### What is being asked
Count the lines below that contain "ideas". Give only the number.

### Data shown

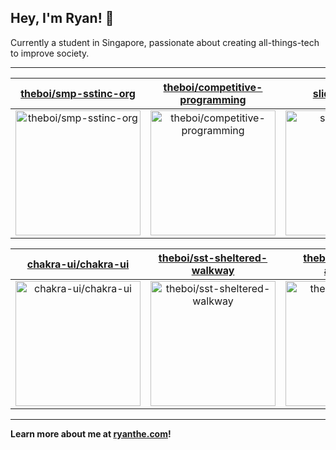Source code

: ## Hey, I'm Ryan! 👋

Currently a student in Singapore, passionate about creating all-things-tech to improve society.

---

| [theboi/smp-sstinc-org](https://github.com/theboi/smp-sstinc-org) | [theboi/competitive-programming](https://github.com/theboi/competitive-programming) | [slidevjs/slidev](https://github.com/slidevjs/slidev) |
| :-: | :-: | :-: |
| <a href="https://github.com/theboi/smp-sstinc-org"><img src="https://github.com/theboi/smp-sstinc-org/raw/main/DISPLAY.jpg" alt="theboi/smp-sstinc-org" title="theboi/smp-sstinc-org" width="200" height="200"></a> | <a href="https://github.com/theboi/competitive-programming"><img src="https://github.com/theboi/theboi/raw/main/DISPLAY.jpg" alt="theboi/competitive-programming" title="theboi/competitive-programming" width="200" height="200"></a> | <a href="https://github.com/slidevjs/slidev"><img src="https://github.com/theboi/theboi/raw/main/DISPLAY.jpg" alt="slidevjs/slidev" title="slidevjs/slidev" width="200" height="200"></a> |

| [chakra-ui/chakra-ui](https://github.com/chakra-ui/chakra-ui) | [theboi/sst-sheltered-walkway](https://github.com/theboi/sst-sheltered-walkway) | [theboi/sst-covid-advocacy](https://github.com/theboi/sst-covid-advocacy) |
| :-: | :-: | :-: |
| <a href="https://github.com/chakra-ui/chakra-ui"><img src="https://github.com/theboi/theboi/raw/main/DISPLAY.jpg" alt="chakra-ui/chakra-ui" title="chakra-ui/chakra-ui" width="200" height="200"></a> | <a href="https://github.com/theboi/sst-sheltered-walkway"><img src="https://github.com/theboi/theboi/raw/main/DISPLAY.jpg" alt="theboi/sst-sheltered-walkway" title="theboi/sst-sheltered-walkway" width="200" height="200"></a> | <a href="https://github.com/theboi/sst-covid-advocacy"><img src="https://github.com/theboi/theboi/raw/main/DISPLAY.jpg" alt="theboi/sst-covid-advocacy" title="theboi/sst-covid-advocacy" width="200" height="200"></a> |



---

**Learn more about me at [ryanthe.com](https://www.ryanthe.com)!**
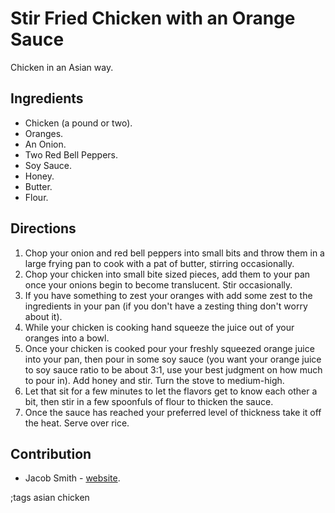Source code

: # Stir Fried Chicken with an Orange Sauce

Chicken in an Asian way.

## Ingredients

- Chicken (a pound or two).
- Oranges.
- An Onion.
- Two Red Bell Peppers.
- Soy Sauce.
- Honey.
- Butter.
- Flour.

## Directions

1. Chop your onion and red bell peppers into small bits and throw them in a
   large frying pan to cook with a pat of butter, stirring occasionally.
2. Chop your chicken into small bite sized pieces, add them to your pan once
   your onions begin to become translucent. Stir occasionally.
3. If you have something to zest your oranges with add some zest to the
   ingredients in your pan (if you don't have a zesting thing don't worry about
   it).
4. While your chicken is cooking hand squeeze the juice out of your oranges into
   a bowl.
5. Once your chicken is cooked pour your freshly squeezed orange juice into your
   pan, then pour in some soy sauce (you want your orange juice to soy sauce
   ratio to be about 3:1, use your best judgment on how much to pour in). Add
   honey and stir. Turn the stove to medium-high.
6. Let that sit for a few minutes to let the flavors get to know each other a
   bit, then stir in a few spoonfuls of flour to thicken the sauce.
7. Once the sauce has reached your preferred level of thickness take it off the
   heat. Serve over rice.

## Contribution

- Jacob Smith - [website](https://jacobwsmith.xyz).

;tags asian chicken
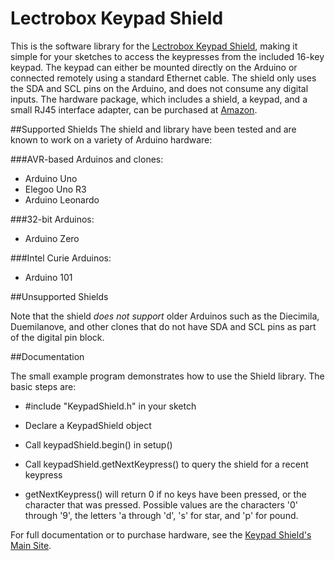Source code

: # Lectrobox Keypad Shield

This is the software library for the [Lectrobox Keypad
Shield](http://www.lectrobox.com/keypad), making it simple for your
sketches to access the keypresses from the included 16-key keypad. The
keypad can either be mounted directly on the Arduino or connected
remotely using a standard Ethernet cable. The shield only uses the SDA
and SCL pins on the Arduino, and does not consume any digital inputs.
The hardware package, which includes a shield, a keypad, and a small
RJ45 interface adapter, can be purchased at
[Amazon](http://www.amazon.com).

##Supported Shields
The shield and library have been tested and are known to work on a variety of
Arduino hardware:

###AVR-based Arduinos and clones:
* Arduino Uno
* Elegoo Uno R3
* Arduino Leonardo

###32-bit Arduinos:
* Arduino Zero

###Intel Curie Arduinos:
* Arduino 101

##Unsupported Shields

Note that the shield *does not support* older Arduinos such as the Diecimila,
Duemilanove, and other clones that do not have SDA and SCL pins as part of the
digital pin block.

##Documentation

The small example program demonstrates how to use the Shield library. The basic steps are:

* #include "KeypadShield.h" in your sketch

* Declare a KeypadShield object

* Call keypadShield.begin() in setup()

* Call keypadShield.getNextKeypress() to query the shield for a recent keypress

* getNextKeypress() will return 0 if no keys have been pressed, or the
  character that was pressed. Possible values are the characters '0'
  through '9', the letters 'a through 'd', 's' for star, and 'p' for
  pound.

For full documentation or to purchase hardware,
see the [Keypad Shield's Main Site](http://www.lectrobox.com/keypad).

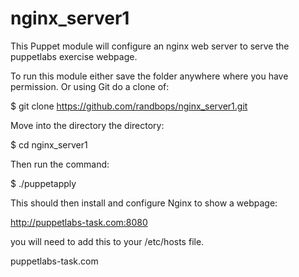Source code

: nginx_server1
=============

This Puppet module will configure an nginx web server to serve the puppetlabs exercise webpage.



To run this module either save the folder anywhere where you have permission. Or using Git do a clone of:

$ git clone https://github.com/randbops/nginx_server1.git

Move into the directory the directory:

$ cd nginx_server1

Then run the command:

$ ./puppetapply

This should then install and configure Nginx to show a webpage:

http://puppetlabs-task.com:8080

you will need to add this to your /etc/hosts file.

<ipaddress>  puppetlabs-task.com
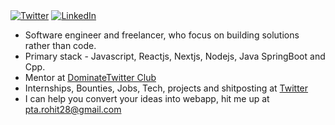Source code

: </div>
<a href="https://twitter.com/whyrohitwhy" target="__blank"><img src="https://img.shields.io/twitter/follow/whyrohitwhy?style=social" alt="Twitter"></a>
<a href="www.linkedin.com/in/rohit-gupta28" target="_blank"><img src="https://img.shields.io/badge/LinkedIn-%230077B5.svg?&style=flat-square&logo=linkedin&logoColor=white" alt="LinkedIn"></a>
</a>
<br>

- Software engineer and freelancer, who focus on building solutions rather than code.
- Primary stack - Javascript, Reactjs, Nextjs, Nodejs, Java SpringBoot and Cpp.
- Mentor at [DominateTwitter Club](https://twitter.com/dominateXclub)
- Internships, Bounties, Jobs, Tech, projects and shitposting at [Twitter](https://twitter.com/whyrohitwhy)
- I can help you convert your ideas into webapp, hit me up at [pta.rohit28@gmail.com](mailto:pta.rohit28@gmail.com)
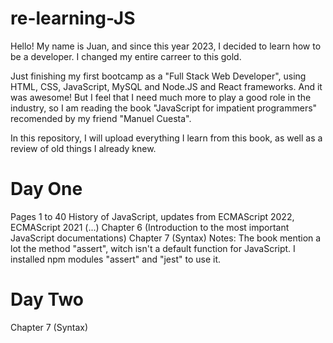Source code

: # re-learning-JS

Hello!
My name is Juan, and since this year 2023, I decided to learn how to be a developer. I changed my entire carreer to this gold.

Just finishing my first bootcamp as a "Full Stack Web Developer", using HTML, CSS, JavaScript, MySQL and Node.JS and React frameworks.
And it was awesome! But I feel that I need much more to play a good role in the industry, so I am reading the book "JavaScript for impatient programmers" recomended by my friend "Manuel Cuesta".

In this repository, I will upload everything I learn from this book, as well as a review of old things I already knew.

# Day One

Pages 1 to 40
History of JavaScript, updates from ECMAScript 2022, ECMAScript 2021 (...)
Chapter 6 (Introduction to the most important JavaScript documentations)
Chapter 7 (Syntax)
Notes:
The book mention a lot the method "assert", witch isn't a default function for JavaScript. I installed npm modules "assert" and "jest" to use it.

# Day Two

Chapter 7 (Syntax)
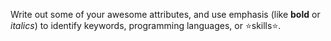 Write out some of your awesome attributes, and use emphasis (like **bold** or _italics_) to identify keywords, programming languages, or ⭐skills⭐.
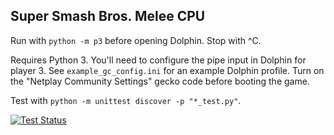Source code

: ## Super Smash Bros. Melee CPU

Run with `python -m p3` before opening Dolphin. Stop with ^C.

Requires Python 3. You'll need to configure the pipe input in Dolphin for player 3. See `example_gc_config.ini` for an example Dolphin profile. Turn on the "Netplay Community Settings" gecko code before booting the game.

Test with `python -m unittest discover -p "*_test.py"`.

[![Test Status](https://travis-ci.org/spxtr/p3.svg)](https://travis-ci.org/spxtr/p3)
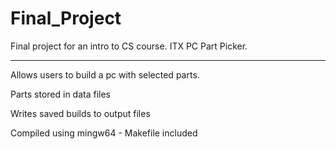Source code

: # Final_Project
Final project for an intro to CS course.  ITX PC Part Picker.

-------------------------------------------------------------

Allows users to build a pc with selected parts. 

Parts stored in data files

Writes saved builds to output files

Compiled using mingw64 - Makefile included

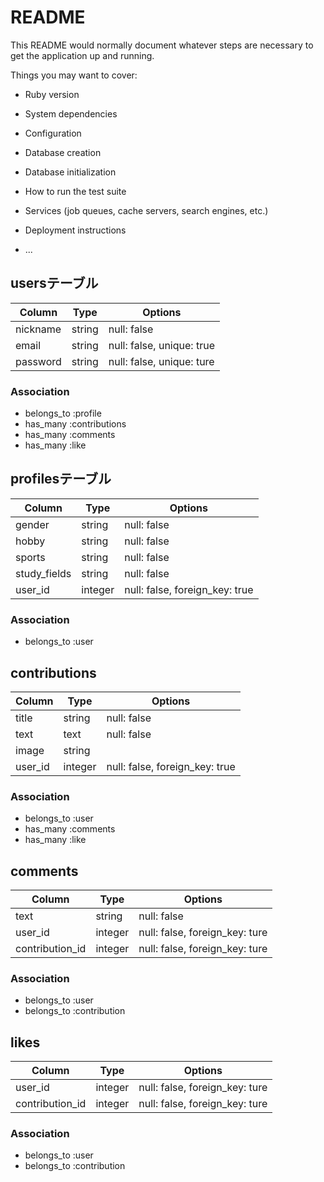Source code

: # README

This README would normally document whatever steps are necessary to get the
application up and running.

Things you may want to cover:

* Ruby version

* System dependencies

* Configuration

* Database creation

* Database initialization

* How to run the test suite

* Services (job queues, cache servers, search engines, etc.)

* Deployment instructions

* ...


## usersテーブル
|Column|Type|Options|
|------|----|-------|
|nickname|string|null: false|
|email|string|null: false, unique: true|
|password|string|null: false, unique: ture|

### Association
- belongs_to :profile
- has_many :contributions
- has_many :comments
- has_many :like


## profilesテーブル
|Column|Type|Options|
|------|----|-------|
|gender|string|null: false|
|hobby|string|null: false|
|sports|string|null: false|
|study_fields|string|null: false|
|user_id|integer|null: false, foreign_key: true|

### Association
- belongs_to :user



## contributions
|Column|Type|Options|
|------|----|-------|
|title|string|null: false|
|text|text|null: false|
|image|string||
|user_id|integer|null: false, foreign_key: true|

### Association
- belongs_to :user
- has_many :comments
- has_many :like


## comments
|Column|Type|Options|
|------|----|-------|
|text|string|null: false|
|user_id|integer|null: false, foreign_key: ture|
|contribution_id|integer|null: false, foreign_key: ture|

### Association
- belongs_to :user
- belongs_to :contribution


## likes
|Column|Type|Options|
|------|----|-------|
|user_id|integer|null: false, foreign_key: ture|
|contribution_id|integer|null: false, foreign_key: ture|

### Association
- belongs_to :user
- belongs_to :contribution
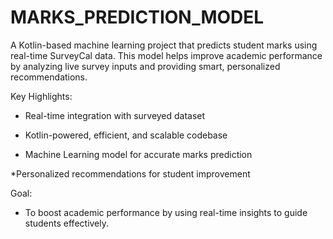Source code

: # MARKS_PREDICTION_MODEL
A Kotlin-based machine learning project that predicts student marks using real-time SurveyCal data. This model helps improve academic performance by analyzing live survey inputs and providing smart, personalized recommendations.

 Key Highlights:
* Real-time integration with surveyed dataset

* Kotlin-powered, efficient, and scalable codebase

* Machine Learning model for accurate marks prediction

*Personalized recommendations for student improvement

 Goal: 
 
 * To boost academic performance by using real-time insights to guide students effectively.
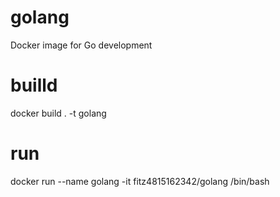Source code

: # golang
Docker image for Go development

# builld 
docker build . -t golang

# run 
docker run --name golang -it fitz4815162342/golang /bin/bash

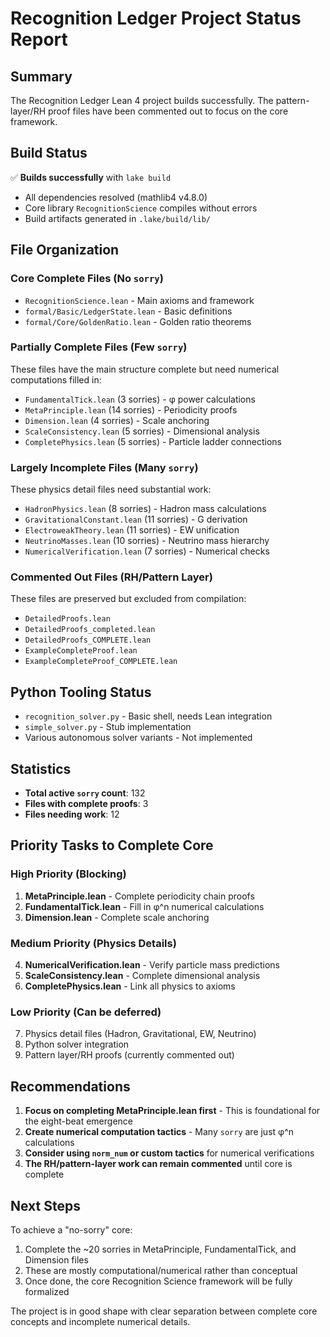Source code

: # Recognition Ledger Project Status Report

## Summary
The Recognition Ledger Lean 4 project builds successfully. The pattern-layer/RH proof files have been commented out to focus on the core framework.

## Build Status
✅ **Builds successfully** with `lake build`
- All dependencies resolved (mathlib4 v4.8.0)
- Core library `RecognitionScience` compiles without errors
- Build artifacts generated in `.lake/build/lib/`

## File Organization

### Core Complete Files (No `sorry`)
- `RecognitionScience.lean` - Main axioms and framework
- `formal/Basic/LedgerState.lean` - Basic definitions
- `formal/Core/GoldenRatio.lean` - Golden ratio theorems

### Partially Complete Files (Few `sorry`)
These files have the main structure complete but need numerical computations filled in:
- `FundamentalTick.lean` (3 sorries) - φ power calculations
- `MetaPrinciple.lean` (14 sorries) - Periodicity proofs
- `Dimension.lean` (4 sorries) - Scale anchoring
- `ScaleConsistency.lean` (5 sorries) - Dimensional analysis
- `CompletePhysics.lean` (5 sorries) - Particle ladder connections

### Largely Incomplete Files (Many `sorry`)
These physics detail files need substantial work:
- `HadronPhysics.lean` (8 sorries) - Hadron mass calculations
- `GravitationalConstant.lean` (11 sorries) - G derivation
- `ElectroweakTheory.lean` (11 sorries) - EW unification
- `NeutrinoMasses.lean` (10 sorries) - Neutrino mass hierarchy
- `NumericalVerification.lean` (7 sorries) - Numerical checks

### Commented Out Files (RH/Pattern Layer)
These files are preserved but excluded from compilation:
- `DetailedProofs.lean`
- `DetailedProofs_completed.lean`
- `DetailedProofs_COMPLETE.lean`
- `ExampleCompleteProof.lean`
- `ExampleCompleteProof_COMPLETE.lean`

## Python Tooling Status
- `recognition_solver.py` - Basic shell, needs Lean integration
- `simple_solver.py` - Stub implementation
- Various autonomous solver variants - Not implemented

## Statistics
- **Total active `sorry` count**: 132
- **Files with complete proofs**: 3
- **Files needing work**: 12

## Priority Tasks to Complete Core

### High Priority (Blocking)
1. **MetaPrinciple.lean** - Complete periodicity chain proofs
2. **FundamentalTick.lean** - Fill in φ^n numerical calculations
3. **Dimension.lean** - Complete scale anchoring

### Medium Priority (Physics Details)
4. **NumericalVerification.lean** - Verify particle mass predictions
5. **ScaleConsistency.lean** - Complete dimensional analysis
6. **CompletePhysics.lean** - Link all physics to axioms

### Low Priority (Can be deferred)
7. Physics detail files (Hadron, Gravitational, EW, Neutrino)
8. Python solver integration
9. Pattern layer/RH proofs (currently commented out)

## Recommendations

1. **Focus on completing MetaPrinciple.lean first** - This is foundational for the eight-beat emergence
2. **Create numerical computation tactics** - Many `sorry` are just φ^n calculations
3. **Consider using `norm_num` or custom tactics** for numerical verifications
4. **The RH/pattern-layer work can remain commented** until core is complete

## Next Steps
To achieve a "no-sorry" core:
1. Complete the ~20 sorries in MetaPrinciple, FundamentalTick, and Dimension files
2. These are mostly computational/numerical rather than conceptual
3. Once done, the core Recognition Science framework will be fully formalized

The project is in good shape with clear separation between complete core concepts and incomplete numerical details. 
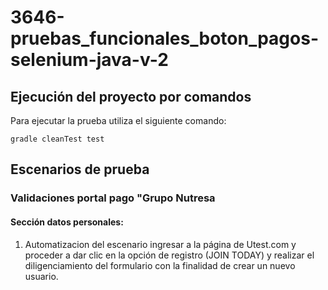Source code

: # 3646-pruebas_funcionales_boton_pagos-selenium-java-v-2

## Ejecución del proyecto por comandos

Para ejecutar la prueba utiliza el siguiente comando:

    gradle cleanTest test
    
## Escenarios de prueba
### Validaciones portal pago "Grupo Nutresa
#### Sección datos personales:
1. Automatizacion del escenario ingresar a la página de Utest.com y
   proceder a dar clic en la opción de registro (JOIN TODAY) y realizar el diligenciamiento
   del formulario con la finalidad de crear un nuevo usuario.
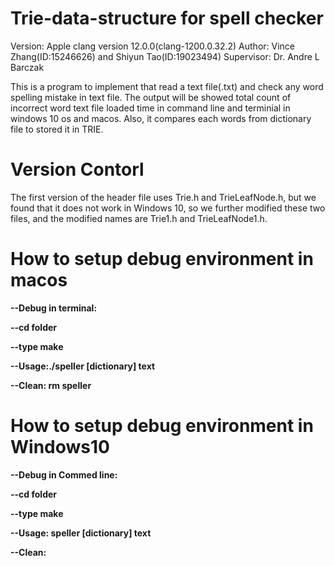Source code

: # Trie-data-structure for spell checker
Version: Apple clang version 12.0.0(clang-1200.0.32.2)
Author: Vince Zhang(ID:15246626) and Shiyun Tao(ID:19023494)
Supervisor: Dr. Andre L Barczak

This is a program to implement that read a text file(.txt) and check any word spelling mistake in text file. The output will be showed total count of incorrect word text file loaded time in command line and terminial in windows 10 os and macos. Also, it compares each words from dictionary file to stored it in TRIE.

# Version Contorl
The first version of the header file uses Trie.h and TrieLeafNode.h, but we found that it does not work in Windows 10, so we further modified these two files, and the modified names are Trie1.h and TrieLeafNode1.h.

# How to setup debug environment in macos
<b>--Debug in terminal:</b>

<b>--cd folder </b>

<b>--type make </b>

<b>--Usage:./speller [dictionary] text </b>

<b>--Clean: rm speller</b>


# How to setup debug environment in Windows10
<b>--Debug in Commed line:</b>

<b>--cd folder </b>

<b>--type make </b>

<b>--Usage: speller [dictionary] text </b>

<b>--Clean: </b>
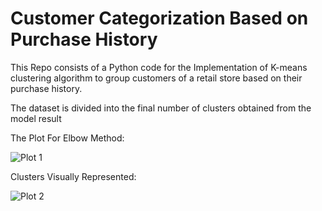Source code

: # Customer Categorization Based on Purchase History

This Repo consists of a Python code for the Implementation of K-means clustering algorithm to group customers of a retail store based on their purchase history.

The dataset is divided into the final number of clusters obtained from the model result

The Plot For Elbow Method:

![Plot 1](https://github.com/Vignesh010101/PRODIGY_ML_TASK2/assets/68474341/fff081ae-5953-47af-a161-4c506c1b19f3)

Clusters Visually Represented:

![Plot 2](https://github.com/Vignesh010101/PRODIGY_ML_TASK2/assets/68474341/54f64189-effd-4603-8cfe-98aa69b9ec97)


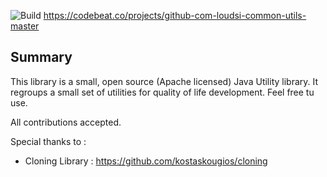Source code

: ![Build](https://github.com/Loudsi/common-utils/workflows/Build/badge.svg)
https://codebeat.co/projects/github-com-loudsi-common-utils-master

## Summary ##
This library is a small, open source (Apache licensed) Java Utility library. 
It regroups a small set of utilities for quality of life development.
Feel free tu use.

All contributions accepted.

Special thanks to : 
 - Cloning Library : https://github.com/kostaskougios/cloning
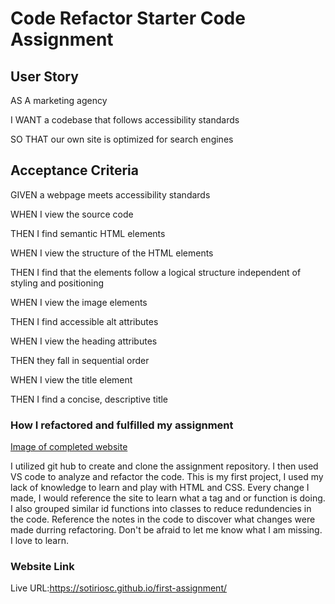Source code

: # **Code Refactor Starter Code Assignment**

## User Story

AS A marketing agency

I WANT a codebase that follows accessibility standards

SO THAT our own site is optimized for search engines

## Acceptance Criteria

GIVEN a webpage meets accessibility standards

WHEN I view the source code

THEN I find semantic HTML elements

WHEN I view the structure of the HTML elements

THEN I find that the elements follow a logical structure independent of styling and positioning

WHEN I view the image elements

THEN I find accessible alt attributes

WHEN I view the heading attributes

THEN they fall in sequential order

WHEN I view the title element

THEN I find a concise, descriptive title


### How I refactored and fulfilled my assignment 

[Image of completed website](/assets/images/01-html-css-git-homework-demo.png)

I utilized git hub to create and clone the assignment repository. I then used VS code to analyze and refactor the code. This is my first project, I used my lack of knowledge to learn and play with HTML and CSS. Every change I made, I would reference the site to learn what a tag and or function is doing. I also grouped similar id functions into classes to reduce redundencies in the code. Reference the notes in the code to discover what changes were made durring refactoring. Don't be afraid to let me know what I am missing. I love to learn.

### Website Link
Live URL:https://sotiriosc.github.io/first-assignment/ 

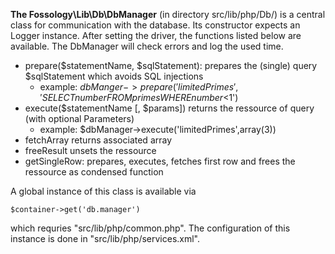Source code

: **The Fossology\Lib\Db\DbManager** (in directory src/lib/php/Db/) is a central class for communication with the database. Its constructor expects an Logger instance. After setting the driver, the functions listed below are available. The DbManager will check errors and log the used time.

* prepare($statementName, $sqlStatement): prepares the (single) query $sqlStatement which avoids SQL injections
	* example: $dbManger->prepare('limitedPrimes','SELECT number FROM primes WHERE number<$1')
* execute($statementName [, $params]) returns the ressource of query (with optional Parameters)
	* example: $dbManager->execute('limitedPrimes',array(3))
* fetchArray returns associated array
* freeResult unsets the ressource
* getSingleRow: prepares, executes, fetches first row and frees the ressource as condensed function

A global instance of this class is available via 

`$container->get('db.manager')`

which requries "src/lib/php/common.php". The configuration of this instance is done in "src/lib/php/services.xml".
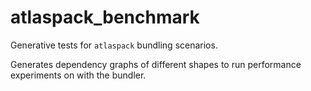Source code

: # atlaspack_benchmark

Generative tests for `atlaspack` bundling scenarios.

Generates dependency graphs of different shapes to run performance experiments on with the
bundler.
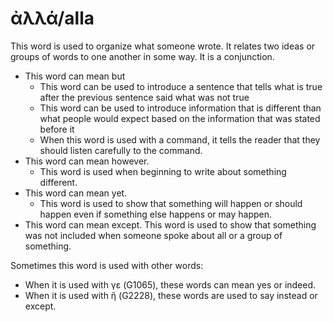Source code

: # ἀλλά/alla

This word is used to organize what someone wrote. It relates two ideas or groups of words to one another in some way. It is a conjunction.

* This word can mean but
    * This word can be used to introduce a sentence that tells what is true after the previous sentence said what was not true
    * This word can be used to introduce information that is different than what people would expect based on the information that was stated before it
    * When this word is used with a command, it tells the reader that they should listen carefully to the command.
* This word can mean however.
    * This word is used when beginning to write about something different. 
* This word can mean yet.
    * This word is used to show that something will happen or should happen even if something else happens or may happen.
* This word can mean except. 
This word is used to show that something was not included when someone spoke about all or a group of something.

Sometimes this word is used with other words:

* When it is used with γε (G1065), these words can mean yes or indeed.
* When it is used with ἤ (G2228), these words are used to say instead or except.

### Answer to the problem
2